[Work instruction]: Return the run of lines below that opens with the line containing "without reflashing. The" and closes with the line containing "when unsure , so", keeping each one exact.

Information: Begin

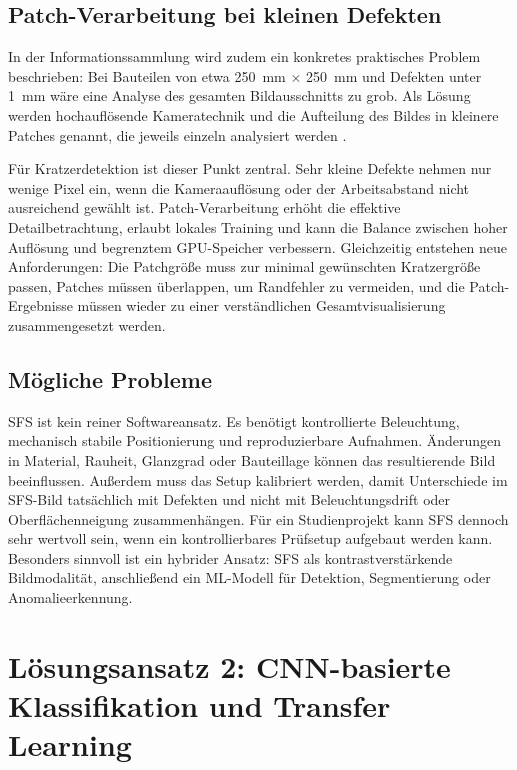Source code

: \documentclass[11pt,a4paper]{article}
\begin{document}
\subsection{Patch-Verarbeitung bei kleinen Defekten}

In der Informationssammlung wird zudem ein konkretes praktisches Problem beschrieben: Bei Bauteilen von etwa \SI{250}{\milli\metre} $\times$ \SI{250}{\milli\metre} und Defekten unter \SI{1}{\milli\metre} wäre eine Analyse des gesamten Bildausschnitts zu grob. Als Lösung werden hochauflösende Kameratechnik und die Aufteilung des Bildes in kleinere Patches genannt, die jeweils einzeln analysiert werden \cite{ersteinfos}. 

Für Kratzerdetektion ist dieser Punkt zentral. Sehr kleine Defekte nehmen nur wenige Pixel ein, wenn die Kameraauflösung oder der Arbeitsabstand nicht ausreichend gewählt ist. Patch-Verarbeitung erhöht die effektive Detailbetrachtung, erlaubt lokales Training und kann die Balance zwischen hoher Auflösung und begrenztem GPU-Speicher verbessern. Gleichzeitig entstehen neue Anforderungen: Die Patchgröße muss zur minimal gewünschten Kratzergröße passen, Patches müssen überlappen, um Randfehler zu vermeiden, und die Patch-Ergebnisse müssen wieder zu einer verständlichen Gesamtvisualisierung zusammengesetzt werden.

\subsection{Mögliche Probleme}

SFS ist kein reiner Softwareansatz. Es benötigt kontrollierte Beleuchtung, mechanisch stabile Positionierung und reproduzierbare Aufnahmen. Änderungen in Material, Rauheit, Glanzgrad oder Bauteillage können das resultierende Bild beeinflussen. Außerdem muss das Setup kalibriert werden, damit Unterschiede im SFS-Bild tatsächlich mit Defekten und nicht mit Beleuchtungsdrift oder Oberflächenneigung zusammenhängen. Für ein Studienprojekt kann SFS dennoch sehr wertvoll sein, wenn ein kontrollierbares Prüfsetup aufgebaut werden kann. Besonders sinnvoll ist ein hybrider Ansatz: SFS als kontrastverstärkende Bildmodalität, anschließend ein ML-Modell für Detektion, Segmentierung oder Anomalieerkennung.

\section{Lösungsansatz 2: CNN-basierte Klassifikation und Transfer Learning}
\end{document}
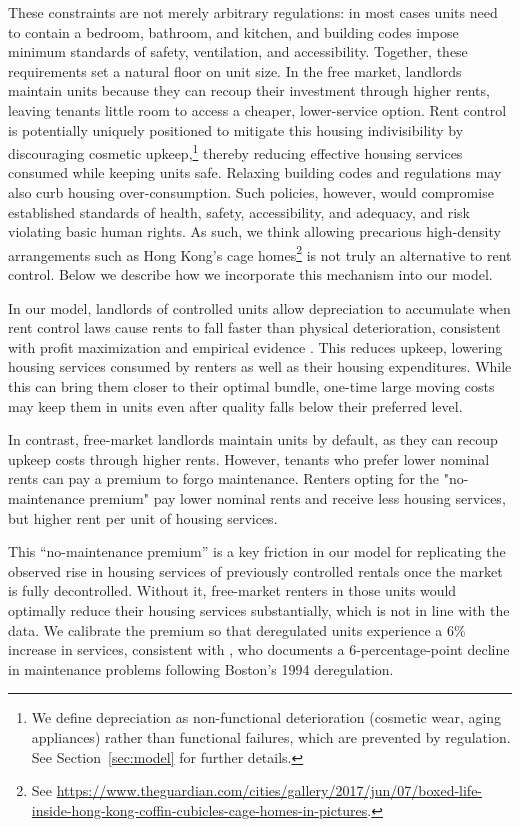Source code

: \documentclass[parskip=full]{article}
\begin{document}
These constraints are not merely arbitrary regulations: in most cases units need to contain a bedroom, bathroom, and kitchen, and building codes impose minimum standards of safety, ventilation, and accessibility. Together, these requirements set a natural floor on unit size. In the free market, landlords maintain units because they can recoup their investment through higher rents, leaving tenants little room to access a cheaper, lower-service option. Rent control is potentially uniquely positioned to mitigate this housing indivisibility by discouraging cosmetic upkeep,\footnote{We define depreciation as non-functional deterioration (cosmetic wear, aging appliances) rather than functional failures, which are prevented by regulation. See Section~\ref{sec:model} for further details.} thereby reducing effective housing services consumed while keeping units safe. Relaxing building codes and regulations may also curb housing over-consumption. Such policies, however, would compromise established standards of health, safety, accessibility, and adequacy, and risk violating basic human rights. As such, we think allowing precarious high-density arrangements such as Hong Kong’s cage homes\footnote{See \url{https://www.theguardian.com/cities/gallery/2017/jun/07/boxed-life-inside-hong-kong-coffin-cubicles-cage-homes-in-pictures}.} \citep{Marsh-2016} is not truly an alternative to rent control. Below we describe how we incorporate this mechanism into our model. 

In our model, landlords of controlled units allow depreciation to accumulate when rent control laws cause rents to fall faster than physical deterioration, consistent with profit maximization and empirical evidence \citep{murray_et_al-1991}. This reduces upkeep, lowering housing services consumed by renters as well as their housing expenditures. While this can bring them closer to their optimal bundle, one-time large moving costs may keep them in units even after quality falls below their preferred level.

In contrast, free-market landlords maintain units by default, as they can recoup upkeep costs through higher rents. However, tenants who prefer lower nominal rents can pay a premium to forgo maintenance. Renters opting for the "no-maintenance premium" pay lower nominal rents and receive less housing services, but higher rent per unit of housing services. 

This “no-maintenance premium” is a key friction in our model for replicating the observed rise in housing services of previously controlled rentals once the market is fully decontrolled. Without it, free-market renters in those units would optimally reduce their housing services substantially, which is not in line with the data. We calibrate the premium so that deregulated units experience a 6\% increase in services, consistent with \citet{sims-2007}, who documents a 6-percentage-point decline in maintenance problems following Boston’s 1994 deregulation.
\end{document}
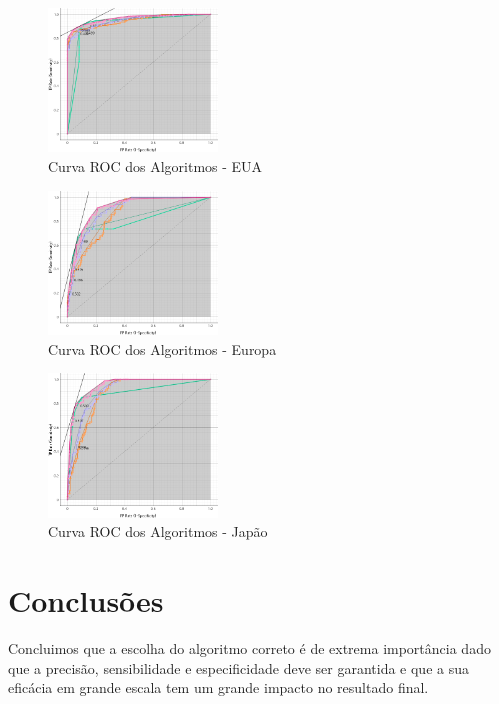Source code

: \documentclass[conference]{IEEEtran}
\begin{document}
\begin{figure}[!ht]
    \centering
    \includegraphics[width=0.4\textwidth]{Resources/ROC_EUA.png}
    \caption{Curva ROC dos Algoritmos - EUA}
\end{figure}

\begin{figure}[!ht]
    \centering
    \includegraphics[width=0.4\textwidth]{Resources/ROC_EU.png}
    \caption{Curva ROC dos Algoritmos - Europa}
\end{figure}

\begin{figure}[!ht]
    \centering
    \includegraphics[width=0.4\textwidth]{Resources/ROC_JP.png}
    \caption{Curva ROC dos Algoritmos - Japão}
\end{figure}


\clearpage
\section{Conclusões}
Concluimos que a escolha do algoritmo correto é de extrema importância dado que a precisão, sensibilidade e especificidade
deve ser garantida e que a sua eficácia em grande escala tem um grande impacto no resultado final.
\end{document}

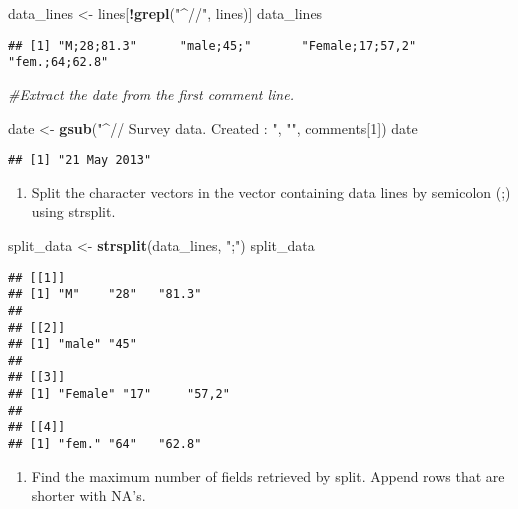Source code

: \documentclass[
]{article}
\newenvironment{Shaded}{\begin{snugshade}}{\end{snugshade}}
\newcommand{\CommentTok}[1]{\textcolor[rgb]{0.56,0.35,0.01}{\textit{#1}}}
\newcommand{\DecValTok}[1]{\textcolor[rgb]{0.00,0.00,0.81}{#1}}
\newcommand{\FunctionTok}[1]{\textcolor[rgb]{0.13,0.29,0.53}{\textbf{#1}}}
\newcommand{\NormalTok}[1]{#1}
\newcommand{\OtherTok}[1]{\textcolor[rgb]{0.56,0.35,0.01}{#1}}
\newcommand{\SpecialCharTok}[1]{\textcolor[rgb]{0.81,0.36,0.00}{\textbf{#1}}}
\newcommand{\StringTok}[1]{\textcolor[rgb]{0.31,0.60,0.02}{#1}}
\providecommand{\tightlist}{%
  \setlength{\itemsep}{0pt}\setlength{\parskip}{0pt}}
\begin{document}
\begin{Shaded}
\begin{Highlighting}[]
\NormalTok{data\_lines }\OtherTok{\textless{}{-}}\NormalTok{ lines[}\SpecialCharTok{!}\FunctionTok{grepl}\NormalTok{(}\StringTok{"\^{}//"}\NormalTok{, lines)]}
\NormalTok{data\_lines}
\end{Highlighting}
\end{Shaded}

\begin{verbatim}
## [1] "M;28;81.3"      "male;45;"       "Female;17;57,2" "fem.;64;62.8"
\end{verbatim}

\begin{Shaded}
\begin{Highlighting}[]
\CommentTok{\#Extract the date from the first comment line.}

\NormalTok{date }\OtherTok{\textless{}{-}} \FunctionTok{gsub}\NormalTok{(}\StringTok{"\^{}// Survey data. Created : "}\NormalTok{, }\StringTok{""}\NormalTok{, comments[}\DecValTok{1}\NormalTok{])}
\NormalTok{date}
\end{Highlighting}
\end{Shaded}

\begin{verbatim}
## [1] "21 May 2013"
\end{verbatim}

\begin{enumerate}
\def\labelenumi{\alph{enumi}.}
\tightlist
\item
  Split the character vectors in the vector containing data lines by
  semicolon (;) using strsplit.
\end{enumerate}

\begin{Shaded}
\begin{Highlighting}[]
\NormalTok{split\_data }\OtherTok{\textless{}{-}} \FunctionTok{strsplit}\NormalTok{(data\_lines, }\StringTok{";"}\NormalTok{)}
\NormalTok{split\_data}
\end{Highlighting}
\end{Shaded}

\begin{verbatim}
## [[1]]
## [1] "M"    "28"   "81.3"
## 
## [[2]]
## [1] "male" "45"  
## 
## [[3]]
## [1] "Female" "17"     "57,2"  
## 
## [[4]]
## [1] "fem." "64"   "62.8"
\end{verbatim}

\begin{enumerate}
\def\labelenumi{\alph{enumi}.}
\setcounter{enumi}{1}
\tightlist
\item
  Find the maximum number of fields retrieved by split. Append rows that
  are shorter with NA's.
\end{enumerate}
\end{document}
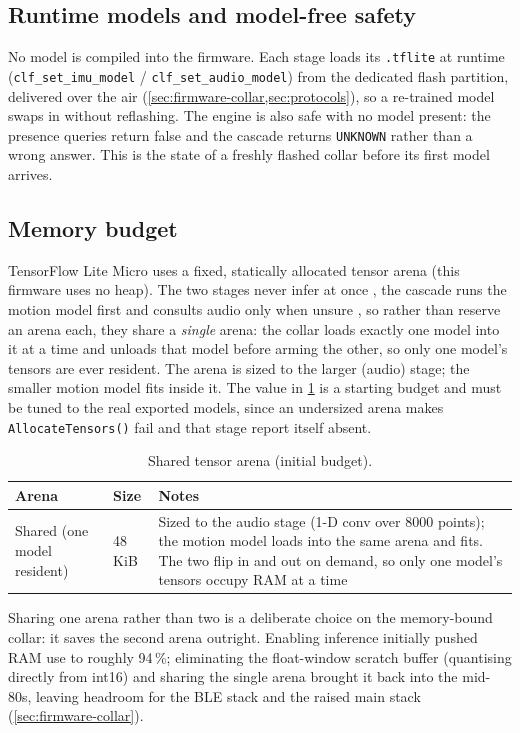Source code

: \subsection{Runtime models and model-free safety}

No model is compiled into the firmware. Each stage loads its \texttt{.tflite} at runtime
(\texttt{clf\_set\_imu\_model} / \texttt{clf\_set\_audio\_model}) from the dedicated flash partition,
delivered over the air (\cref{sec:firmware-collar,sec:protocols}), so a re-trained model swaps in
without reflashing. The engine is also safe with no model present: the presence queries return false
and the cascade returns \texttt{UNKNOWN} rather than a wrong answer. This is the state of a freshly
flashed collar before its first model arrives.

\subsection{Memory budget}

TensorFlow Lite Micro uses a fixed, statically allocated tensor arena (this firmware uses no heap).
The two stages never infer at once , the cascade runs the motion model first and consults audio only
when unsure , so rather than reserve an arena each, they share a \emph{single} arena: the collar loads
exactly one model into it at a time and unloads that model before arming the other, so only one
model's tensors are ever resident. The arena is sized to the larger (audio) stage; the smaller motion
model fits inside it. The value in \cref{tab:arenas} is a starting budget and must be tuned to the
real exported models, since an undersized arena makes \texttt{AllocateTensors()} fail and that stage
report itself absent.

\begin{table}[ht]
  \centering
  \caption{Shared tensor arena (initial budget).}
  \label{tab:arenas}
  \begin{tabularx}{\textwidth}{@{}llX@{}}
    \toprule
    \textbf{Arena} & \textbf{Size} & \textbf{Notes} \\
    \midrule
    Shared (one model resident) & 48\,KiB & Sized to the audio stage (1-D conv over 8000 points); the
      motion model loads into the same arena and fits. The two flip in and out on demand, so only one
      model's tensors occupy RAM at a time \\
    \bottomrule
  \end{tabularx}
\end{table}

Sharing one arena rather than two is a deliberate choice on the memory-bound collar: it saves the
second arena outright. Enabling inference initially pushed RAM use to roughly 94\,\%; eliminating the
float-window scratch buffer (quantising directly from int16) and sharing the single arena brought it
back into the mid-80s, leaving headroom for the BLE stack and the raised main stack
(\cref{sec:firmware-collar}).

Information: End

[Exercise solution]:
without reflashing. The engine is also safe with no model present: the presence queries return false
and the cascade returns \texttt{UNKNOWN} rather than a wrong answer. This is the state of a freshly
flashed collar before its first model arrives.

\subsection{Memory budget}

TensorFlow Lite Micro uses a fixed, statically allocated tensor arena (this firmware uses no heap).
The two stages never infer at once , the cascade runs the motion model first and consults audio only
when unsure , so rather than reserve an arena each, they share a \emph{single} arena: the collar loads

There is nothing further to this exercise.